Saved entries
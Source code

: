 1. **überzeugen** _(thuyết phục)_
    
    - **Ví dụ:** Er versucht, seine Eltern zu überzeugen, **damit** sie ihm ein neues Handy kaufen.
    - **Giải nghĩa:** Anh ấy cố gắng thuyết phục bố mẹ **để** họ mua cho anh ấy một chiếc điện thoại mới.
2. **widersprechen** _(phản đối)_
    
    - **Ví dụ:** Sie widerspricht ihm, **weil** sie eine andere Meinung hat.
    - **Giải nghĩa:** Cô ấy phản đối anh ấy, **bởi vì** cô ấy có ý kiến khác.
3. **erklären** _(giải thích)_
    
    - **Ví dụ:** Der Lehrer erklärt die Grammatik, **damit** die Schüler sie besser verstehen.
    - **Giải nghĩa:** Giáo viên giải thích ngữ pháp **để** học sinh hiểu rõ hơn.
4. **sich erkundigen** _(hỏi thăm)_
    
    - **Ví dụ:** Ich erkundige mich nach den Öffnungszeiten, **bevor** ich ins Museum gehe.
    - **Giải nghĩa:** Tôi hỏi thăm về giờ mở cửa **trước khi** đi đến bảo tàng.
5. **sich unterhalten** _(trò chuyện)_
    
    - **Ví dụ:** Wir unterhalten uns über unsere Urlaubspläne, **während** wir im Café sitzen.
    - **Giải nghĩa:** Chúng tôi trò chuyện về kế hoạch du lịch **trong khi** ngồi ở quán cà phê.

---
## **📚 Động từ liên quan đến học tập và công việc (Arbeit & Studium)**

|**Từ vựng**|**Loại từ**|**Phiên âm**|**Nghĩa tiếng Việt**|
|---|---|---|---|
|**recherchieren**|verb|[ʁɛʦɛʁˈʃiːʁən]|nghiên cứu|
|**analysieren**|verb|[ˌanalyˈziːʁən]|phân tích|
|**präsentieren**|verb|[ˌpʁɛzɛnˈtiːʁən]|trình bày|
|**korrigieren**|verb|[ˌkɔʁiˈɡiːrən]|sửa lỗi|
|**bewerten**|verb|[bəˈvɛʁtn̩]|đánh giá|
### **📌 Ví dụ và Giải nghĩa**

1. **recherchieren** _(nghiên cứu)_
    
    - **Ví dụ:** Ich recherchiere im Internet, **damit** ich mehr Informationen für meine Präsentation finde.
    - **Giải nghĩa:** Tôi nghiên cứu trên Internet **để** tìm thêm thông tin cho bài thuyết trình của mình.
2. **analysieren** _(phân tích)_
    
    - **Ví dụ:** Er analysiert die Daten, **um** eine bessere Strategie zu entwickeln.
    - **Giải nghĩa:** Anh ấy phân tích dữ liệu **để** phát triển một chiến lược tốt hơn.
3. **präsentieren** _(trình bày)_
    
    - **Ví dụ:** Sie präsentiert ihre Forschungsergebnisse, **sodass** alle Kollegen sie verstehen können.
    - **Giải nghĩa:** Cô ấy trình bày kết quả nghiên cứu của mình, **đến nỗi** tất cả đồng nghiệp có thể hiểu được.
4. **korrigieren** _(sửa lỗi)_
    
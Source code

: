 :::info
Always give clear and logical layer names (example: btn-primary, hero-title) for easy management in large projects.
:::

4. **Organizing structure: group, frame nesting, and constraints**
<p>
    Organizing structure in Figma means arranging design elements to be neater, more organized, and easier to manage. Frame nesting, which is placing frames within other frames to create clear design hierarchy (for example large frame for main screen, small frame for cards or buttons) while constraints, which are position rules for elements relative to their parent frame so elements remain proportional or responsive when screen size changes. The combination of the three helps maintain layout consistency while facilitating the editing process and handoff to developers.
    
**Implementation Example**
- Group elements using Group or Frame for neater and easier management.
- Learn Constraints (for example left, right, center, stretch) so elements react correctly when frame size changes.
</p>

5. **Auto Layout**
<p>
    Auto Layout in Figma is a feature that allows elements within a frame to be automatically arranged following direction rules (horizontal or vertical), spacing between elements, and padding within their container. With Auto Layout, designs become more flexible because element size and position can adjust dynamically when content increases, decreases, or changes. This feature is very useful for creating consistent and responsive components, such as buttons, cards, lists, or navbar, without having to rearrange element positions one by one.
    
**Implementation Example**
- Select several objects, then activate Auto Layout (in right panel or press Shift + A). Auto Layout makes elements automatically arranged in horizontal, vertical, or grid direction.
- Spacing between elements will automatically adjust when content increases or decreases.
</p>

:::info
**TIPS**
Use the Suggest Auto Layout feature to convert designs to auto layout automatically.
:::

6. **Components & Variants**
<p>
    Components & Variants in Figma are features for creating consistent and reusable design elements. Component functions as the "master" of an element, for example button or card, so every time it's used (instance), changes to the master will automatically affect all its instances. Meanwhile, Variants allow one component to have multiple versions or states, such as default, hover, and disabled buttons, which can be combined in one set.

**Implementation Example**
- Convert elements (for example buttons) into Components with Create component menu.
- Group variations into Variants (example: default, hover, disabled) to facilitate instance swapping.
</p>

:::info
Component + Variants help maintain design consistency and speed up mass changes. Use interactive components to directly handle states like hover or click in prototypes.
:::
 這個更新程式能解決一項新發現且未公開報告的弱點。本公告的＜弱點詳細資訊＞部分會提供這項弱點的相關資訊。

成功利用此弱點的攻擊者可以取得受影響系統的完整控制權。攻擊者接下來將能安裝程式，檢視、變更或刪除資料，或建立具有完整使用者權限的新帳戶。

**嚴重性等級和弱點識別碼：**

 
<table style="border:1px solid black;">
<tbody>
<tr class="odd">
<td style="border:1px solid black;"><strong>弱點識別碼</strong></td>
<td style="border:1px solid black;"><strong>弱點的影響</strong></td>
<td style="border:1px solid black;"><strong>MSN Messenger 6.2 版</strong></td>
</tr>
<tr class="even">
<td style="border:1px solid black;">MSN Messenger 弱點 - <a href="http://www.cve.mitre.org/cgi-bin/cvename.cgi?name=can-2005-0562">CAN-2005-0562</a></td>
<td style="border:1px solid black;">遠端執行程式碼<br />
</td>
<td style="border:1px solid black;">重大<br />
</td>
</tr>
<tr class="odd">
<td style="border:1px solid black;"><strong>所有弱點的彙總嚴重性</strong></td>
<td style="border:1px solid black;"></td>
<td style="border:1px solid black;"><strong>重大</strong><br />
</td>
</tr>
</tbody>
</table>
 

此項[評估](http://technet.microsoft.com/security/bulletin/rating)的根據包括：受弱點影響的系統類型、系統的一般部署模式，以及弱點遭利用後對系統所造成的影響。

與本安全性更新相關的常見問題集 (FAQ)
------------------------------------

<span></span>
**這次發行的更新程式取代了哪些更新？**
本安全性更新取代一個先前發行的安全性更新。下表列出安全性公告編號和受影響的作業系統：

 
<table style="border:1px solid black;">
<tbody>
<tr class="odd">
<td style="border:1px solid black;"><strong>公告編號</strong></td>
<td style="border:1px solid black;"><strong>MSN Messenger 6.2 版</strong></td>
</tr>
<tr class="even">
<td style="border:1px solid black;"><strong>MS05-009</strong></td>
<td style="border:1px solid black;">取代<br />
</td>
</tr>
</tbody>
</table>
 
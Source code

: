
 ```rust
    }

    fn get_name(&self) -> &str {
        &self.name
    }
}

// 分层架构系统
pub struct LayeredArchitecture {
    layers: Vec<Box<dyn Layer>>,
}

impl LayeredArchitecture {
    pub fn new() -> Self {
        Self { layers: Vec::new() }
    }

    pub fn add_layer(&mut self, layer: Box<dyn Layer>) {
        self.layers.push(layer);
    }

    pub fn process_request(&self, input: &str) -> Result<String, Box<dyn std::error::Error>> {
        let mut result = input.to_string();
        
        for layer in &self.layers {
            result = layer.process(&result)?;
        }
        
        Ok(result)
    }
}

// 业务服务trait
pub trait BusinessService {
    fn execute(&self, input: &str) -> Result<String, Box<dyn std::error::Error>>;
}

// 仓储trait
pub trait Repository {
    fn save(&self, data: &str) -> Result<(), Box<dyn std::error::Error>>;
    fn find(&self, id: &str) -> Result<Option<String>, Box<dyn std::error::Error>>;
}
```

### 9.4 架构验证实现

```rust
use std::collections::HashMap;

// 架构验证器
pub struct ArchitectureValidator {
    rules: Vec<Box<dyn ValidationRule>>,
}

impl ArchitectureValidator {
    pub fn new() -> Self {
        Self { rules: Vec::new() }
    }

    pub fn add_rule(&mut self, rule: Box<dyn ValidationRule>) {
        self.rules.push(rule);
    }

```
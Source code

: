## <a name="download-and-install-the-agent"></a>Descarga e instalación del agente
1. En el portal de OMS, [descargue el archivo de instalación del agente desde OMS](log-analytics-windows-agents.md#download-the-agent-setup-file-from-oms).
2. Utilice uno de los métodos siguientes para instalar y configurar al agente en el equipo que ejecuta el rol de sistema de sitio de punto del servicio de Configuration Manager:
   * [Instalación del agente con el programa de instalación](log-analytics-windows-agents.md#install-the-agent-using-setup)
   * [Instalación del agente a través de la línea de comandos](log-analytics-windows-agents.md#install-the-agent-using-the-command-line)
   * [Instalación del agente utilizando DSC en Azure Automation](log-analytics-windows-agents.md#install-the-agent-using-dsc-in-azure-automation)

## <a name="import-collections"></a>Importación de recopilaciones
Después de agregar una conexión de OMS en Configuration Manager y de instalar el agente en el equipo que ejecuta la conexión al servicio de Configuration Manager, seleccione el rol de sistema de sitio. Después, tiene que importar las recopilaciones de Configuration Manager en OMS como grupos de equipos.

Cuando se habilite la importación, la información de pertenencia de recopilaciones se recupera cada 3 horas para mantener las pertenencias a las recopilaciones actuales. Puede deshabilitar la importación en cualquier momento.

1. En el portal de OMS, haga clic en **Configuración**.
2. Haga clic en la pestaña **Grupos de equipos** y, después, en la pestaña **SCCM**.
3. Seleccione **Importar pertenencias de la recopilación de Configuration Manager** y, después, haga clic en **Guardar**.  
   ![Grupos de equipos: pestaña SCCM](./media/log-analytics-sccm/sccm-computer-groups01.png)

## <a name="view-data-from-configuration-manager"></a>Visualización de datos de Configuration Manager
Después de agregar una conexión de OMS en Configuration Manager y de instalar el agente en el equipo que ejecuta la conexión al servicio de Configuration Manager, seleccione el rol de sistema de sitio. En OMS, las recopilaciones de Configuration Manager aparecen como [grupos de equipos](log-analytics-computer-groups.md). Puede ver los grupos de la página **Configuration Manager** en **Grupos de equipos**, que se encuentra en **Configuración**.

=== PROMPT ===
The answer must be every line from the records above that contains the word "verb", copied out.

=== RESULT OF THIS TASK ===
|**recherchieren**|verb|[ʁɛʦɛʁˈʃiːʁən]|nghiên cứu|
|**analysieren**|verb|[ˌanalyˈziːʁən]|phân tích|
|**präsentieren**|verb|[ˌpʁɛzɛnˈtiːʁən]|trình bày|
|**korrigieren**|verb|[ˌkɔʁiˈɡiːrən]|sửa lỗi|
|**bewerten**|verb|[bəˈvɛʁtn̩]|đánh giá|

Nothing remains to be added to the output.